Of course that wouldn't be acceptable.
So far I'm aware of two approaches for chaining, one of which is
currently in use and the other one which IIUC was prototyped but
never actually deployed:
* the CI job for each project includes build instructions for all
projects it depends on, eg. the libvirt-dbus job would start by
fetching, building and installing libvirt, then moving on to
doing the same for libvirt-glib, then finally get to building
and testing libvirt-dbus itself. This is the approach libosinfo
is currently using;
* the CI job for each project would result in a container image
that has the same contents as the one used for building, plus
a complete installation of the project itself, eg. the libvirt
job would generate an image that has libvirt installed, the
libvirt-glib job would use that image and generate one that has
both libvirt and libvirt-glib installed, and finally libvirt-dbus
would use this last image as build environment.
If I understand correctly, you're suggesting a third approach:
* the CI job for each project uses an image that contains all its
dependencies, including the ones that are maintained under the
libvirt umbrella, installed from distro packages.
Did I get that right? Or did you have something else in mind?
I'm suggesting both option 1 and/or 3 depending on the support scenario.
In the cases where the project needs to test against libvirt git master,
it should clone and build libvirt.git, and then build itself against that.
In the case where the project needs to test against existing releases in
distros, it should have container images that include the pre-built libvirt.
The Perl binding only supports building against libvirt Git, so option 1
is sufficient. The Go & Python bindings support building against historic
versions, so option 1 & 3 are both needed.
> Where we do need chaining is to trigger these builds. ie, when
> a libvirt changes hit master, we want to trigger pipelines in
> any dependant projects to validate that they're not seeing a
> regression. GitLab has a way to configure pipelines triggers
> todo this.
I'm not sure how this part would fit into the rest, but let's just
ignore it for the moment O:-)
Consider the builds are self-contained. libvirt-python CI gets triggered
when a change is committed to libvirt-python.git. We also need to have
CI triggered in libvirt-python, when a change is committed to libvirt.git,
so we need to use the gitlab triggers for this.

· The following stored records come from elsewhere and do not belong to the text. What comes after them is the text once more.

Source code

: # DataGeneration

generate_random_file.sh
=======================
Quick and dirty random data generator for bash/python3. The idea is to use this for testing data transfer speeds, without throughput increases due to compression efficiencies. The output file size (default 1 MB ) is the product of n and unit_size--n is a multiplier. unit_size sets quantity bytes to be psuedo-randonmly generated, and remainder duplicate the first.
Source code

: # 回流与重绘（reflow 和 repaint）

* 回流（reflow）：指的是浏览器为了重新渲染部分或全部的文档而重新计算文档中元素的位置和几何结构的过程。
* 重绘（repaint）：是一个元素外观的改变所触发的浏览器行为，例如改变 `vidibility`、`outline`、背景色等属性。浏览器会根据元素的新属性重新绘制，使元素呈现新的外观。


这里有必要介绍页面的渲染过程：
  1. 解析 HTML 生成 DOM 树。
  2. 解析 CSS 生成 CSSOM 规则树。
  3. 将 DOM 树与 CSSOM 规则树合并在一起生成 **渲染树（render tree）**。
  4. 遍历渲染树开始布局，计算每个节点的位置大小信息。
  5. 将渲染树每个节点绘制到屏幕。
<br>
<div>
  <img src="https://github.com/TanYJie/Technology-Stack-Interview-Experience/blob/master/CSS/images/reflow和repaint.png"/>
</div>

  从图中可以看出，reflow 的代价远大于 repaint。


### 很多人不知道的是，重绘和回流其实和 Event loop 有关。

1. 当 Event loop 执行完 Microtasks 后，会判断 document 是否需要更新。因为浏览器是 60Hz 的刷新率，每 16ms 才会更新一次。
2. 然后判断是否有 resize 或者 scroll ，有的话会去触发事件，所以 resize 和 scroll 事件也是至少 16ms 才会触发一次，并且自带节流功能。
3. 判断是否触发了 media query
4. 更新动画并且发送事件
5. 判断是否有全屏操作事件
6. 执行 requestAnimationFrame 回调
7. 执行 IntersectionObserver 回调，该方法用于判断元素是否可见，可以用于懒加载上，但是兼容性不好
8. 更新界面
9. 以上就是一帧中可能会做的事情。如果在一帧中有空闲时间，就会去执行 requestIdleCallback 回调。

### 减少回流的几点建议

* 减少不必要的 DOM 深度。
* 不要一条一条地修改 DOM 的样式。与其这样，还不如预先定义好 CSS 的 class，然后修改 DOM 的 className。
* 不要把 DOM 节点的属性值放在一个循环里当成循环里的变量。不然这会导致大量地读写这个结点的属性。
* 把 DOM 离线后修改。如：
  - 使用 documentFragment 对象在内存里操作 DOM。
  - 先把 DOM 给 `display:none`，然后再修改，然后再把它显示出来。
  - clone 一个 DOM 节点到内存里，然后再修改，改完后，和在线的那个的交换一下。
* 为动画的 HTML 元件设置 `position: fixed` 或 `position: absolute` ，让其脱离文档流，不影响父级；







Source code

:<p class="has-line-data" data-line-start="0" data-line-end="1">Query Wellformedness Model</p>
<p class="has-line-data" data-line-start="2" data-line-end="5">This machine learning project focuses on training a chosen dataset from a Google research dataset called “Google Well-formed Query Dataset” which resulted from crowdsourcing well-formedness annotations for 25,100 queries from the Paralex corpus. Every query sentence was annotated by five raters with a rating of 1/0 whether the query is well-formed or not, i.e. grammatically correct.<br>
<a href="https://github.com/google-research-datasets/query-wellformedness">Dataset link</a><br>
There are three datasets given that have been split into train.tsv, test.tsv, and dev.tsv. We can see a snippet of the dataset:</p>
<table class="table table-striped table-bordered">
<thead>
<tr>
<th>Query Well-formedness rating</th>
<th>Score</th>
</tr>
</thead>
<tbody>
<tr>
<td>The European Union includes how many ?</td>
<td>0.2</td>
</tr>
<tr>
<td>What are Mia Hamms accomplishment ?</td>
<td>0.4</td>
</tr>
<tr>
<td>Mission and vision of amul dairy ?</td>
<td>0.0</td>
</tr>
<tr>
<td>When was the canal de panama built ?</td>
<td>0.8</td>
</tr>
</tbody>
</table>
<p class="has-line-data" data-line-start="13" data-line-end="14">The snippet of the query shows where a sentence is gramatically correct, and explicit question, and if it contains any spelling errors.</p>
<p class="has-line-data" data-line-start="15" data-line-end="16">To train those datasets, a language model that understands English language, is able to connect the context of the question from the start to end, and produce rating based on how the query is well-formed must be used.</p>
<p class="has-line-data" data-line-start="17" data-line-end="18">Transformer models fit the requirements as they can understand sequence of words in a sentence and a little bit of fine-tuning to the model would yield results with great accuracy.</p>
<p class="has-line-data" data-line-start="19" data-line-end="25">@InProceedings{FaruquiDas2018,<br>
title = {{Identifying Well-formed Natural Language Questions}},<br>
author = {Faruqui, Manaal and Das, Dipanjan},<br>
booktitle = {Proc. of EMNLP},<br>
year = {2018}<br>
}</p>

> > In some cases that'll make things easier; in other
cases, you're
> > still going to have to change the libvirt-jenkins-ci repository to
> > eg. alter the build environment in some way, then rebuild the images
> > and change the build steps accordingly, except instead of having
> > changes to the build environment and build recipe appear as two
> > subsequent commits in the same repository, now they will be dozens
> > of commits spread across as many repositories.
>
> Eventually I'd like to get the container image biulds into the main
> repos too. ie instead of libvirt-dockerfiles.git, we should commit
> the dockerfiles into each project's git repo. The GitLab CI job can
> generate (and cache) the container images directly, avoiding a need
> for us to send builds via quay.io separately.
This will again result in the situation where a single update to
lcitool might result in a couple dozen commits to a couple dozen
repositories, but since it will be entirely mechanical and likely
fall under the same "Dockerfile update rule" as pushes to the
libvirt-dockerfiles repo currently fall under, I think it should
be reasonably manageable.
Will the container images built this way made available outside of
the GitLab CI infrastructure? We still want people to be able to
run 'make ci-build@...' locally.
I believe that container images built in GitLab are made publically
accessible, but I've not validated this myself yet. Agreed on your
point that we need to continue supporting local builds like this.
Will the GitLab registry allow us to store a lot of images? We
currently have 38 for libvirt alone, and if we're going to build
new ones for all the sub-projects then we'll get to the hundreds
really quickly...
Again I've not proved anything, but in general
GitLab.com instance
does not appear to have applied any limits to projects that are
made public under OSS licenses. If we did hit any container limit
then we'd have to continue with quay.io for this purpose.